I have a file as below.

"ID" "1" "2"
"00000687" 0 1
"00000421" 1 0

I want to make it as below.

00000687 0 1
00000421 1 0

I want to

  1. remove the first line and
  2. remove double quotes from fields on any other lines.  FWIW, double quotes appear only in the first column.

I think cut -c would work, but cannot make it.  What should I do?

2
  • 1
    Just to make sure: are you trying to 1) remove the first line and 2) remove double quotes from fields on any other lines? Can double quotes appear anywhere else than the first field? And should they only be removed from the first field, as your question's title suggests, if they do?
    – fra-san
    Commented May 21, 2020 at 11:21
  • 1
    Thank you fra-san. I want to 1) remove the first line and 2) remove double quotes from fields on any other lines. Yes, double quotes appear only in the first column. Commented May 21, 2020 at 11:24

6 Answers 6

24

tail +tr:

tail -n +2 file | tr -d \"

tail -n+2 prints the file starting from line two to the end. tr -d \" deletes all double quotes.

1
  • Great - this also worked. Thanks a lot! Commented May 21, 2020 at 12:22
17

This should work:

sed -i '1d;s/"//g' filename

Explanation:

  • -i will modify the file in place
  • 1d will remove the first line
  • s/"//g will remove every " in the file

You can first try without -i and the output will be printed to stdout.

2
  • 1
    Thank you. sed 's/"//g' really worked!

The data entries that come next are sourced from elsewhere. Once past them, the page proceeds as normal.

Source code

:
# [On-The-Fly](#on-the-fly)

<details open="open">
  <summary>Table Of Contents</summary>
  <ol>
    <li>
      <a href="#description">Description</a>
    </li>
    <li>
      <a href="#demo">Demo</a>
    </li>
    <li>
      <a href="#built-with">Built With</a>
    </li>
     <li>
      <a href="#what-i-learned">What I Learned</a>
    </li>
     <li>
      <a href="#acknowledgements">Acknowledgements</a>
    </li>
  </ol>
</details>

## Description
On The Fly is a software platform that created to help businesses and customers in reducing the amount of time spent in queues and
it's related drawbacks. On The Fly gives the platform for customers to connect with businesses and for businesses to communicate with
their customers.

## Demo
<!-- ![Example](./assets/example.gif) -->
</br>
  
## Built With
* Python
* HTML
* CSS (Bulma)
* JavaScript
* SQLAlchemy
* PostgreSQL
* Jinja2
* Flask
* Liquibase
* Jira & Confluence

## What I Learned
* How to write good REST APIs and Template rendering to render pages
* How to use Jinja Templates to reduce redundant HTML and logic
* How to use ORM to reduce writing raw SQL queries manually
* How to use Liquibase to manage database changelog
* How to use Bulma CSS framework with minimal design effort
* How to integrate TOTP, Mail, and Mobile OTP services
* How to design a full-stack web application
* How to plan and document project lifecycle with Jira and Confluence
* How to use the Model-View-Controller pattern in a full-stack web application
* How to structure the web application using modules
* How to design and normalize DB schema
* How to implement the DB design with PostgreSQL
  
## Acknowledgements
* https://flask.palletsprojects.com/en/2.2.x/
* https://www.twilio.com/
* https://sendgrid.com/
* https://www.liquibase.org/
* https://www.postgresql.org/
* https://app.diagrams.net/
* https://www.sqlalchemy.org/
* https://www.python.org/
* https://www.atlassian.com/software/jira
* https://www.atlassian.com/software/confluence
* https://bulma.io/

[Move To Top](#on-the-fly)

Commented May 21, 2020 at 11:41
  • 1
    +1 I find the sed answer easiest to read.
    – jorfus
    Commented Feb 3, 2021 at 21:38
7

Solving the issue as it is presented in the title, i.e. removing double quotes from the first space-delimited column, only:

awk -F ' ' '{ gsub("\"", "", $1) }; NR > 1' file

This uses the gsub() command to remove all double quotes from the first field on each line. The NR > 1 at the end makes sure that the first line is not printed.

To remove the double quotes from the first field, but only if they appear as the first and last character of the field:

awk -F ' ' '$1 ~ /^".*"$/ { $1 = substr($1, 2, length($1) - 2) }; NR > 1' file

This uses a regular expression, ^".*"$ to detect whether there are double quotes at the start and end of the first field, and if there are, a block that extracts the internal part of the string with substr() is triggered. Any internal double quotes in the field are retained.

4

Using Perl:

perl -ne ' { s/"//g; print if $. > 1 }' file

OR

perl -ne ' { if ($.>1) {s/"//g;print}  }' file

s/"//g; => Removes all the double quotes in the current line of the file (stored in $_ by default)

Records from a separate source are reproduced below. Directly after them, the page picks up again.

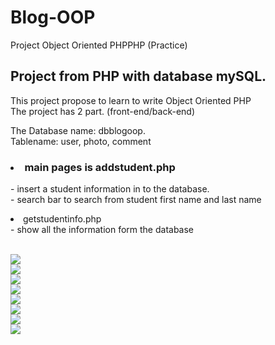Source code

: # Blog-OOP
Project Object Oriented PHPPHP (Practice)
<h2>Project from PHP with database mySQL.</h2>
This project propose to learn to write Object Oriented PHP<br>
The project has 2 part. (front-end/back-end)
<p>
The Database name: dbblogoop.<br>
Tablename: user, photo, comment<br>

<h3><li>main pages is addstudent.php</li></h3>
<p>
- insert a student information in to the database.<br>
- search bar to search from student first name and last name<br>
<li>getstudentinfo.php</li>
- show all the information form the database<br>
</p>
<br>
<img src="admin/jpg/2.jpg"><br>
<img src="admin/jpg/1.jpg"><br>
<img src="admin/jpg/3.jpg"><br>
<img src="admin/jpg/4.jpg"><br>
<img src="admin/jpg/5.jpg"><br>
<img src="admin/jpg/6.jpg"><br>
<img src="admin/jpg/7.jpg"><br>
<img src="admin/jpg/8.jpg"><br>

if $. > 1 => If the current line number is greater than 1

2

There can be many ways to get your desired output, one can be with cut -c. Just you need to define the range of characters to extract and pipe the output to tail --lines=+2 command to remove the header (the first line). Such as:

cut -c2-9,11-14 <your_file_name> | tail --lines=+2

The -c2-9,11-14 option defines the range of character positions from 2 to 9 (position of characters for ID column) and from 11 to 14 (position of characters for the rest of characters excluding the ' " ').

The tail --lines=+2 command prints all lines from your file, but starting from line two.

For more inforamtion on cut command, you can visit this site.

0

One can do it also in gedit manually. Remove first line and then replace " by nothing.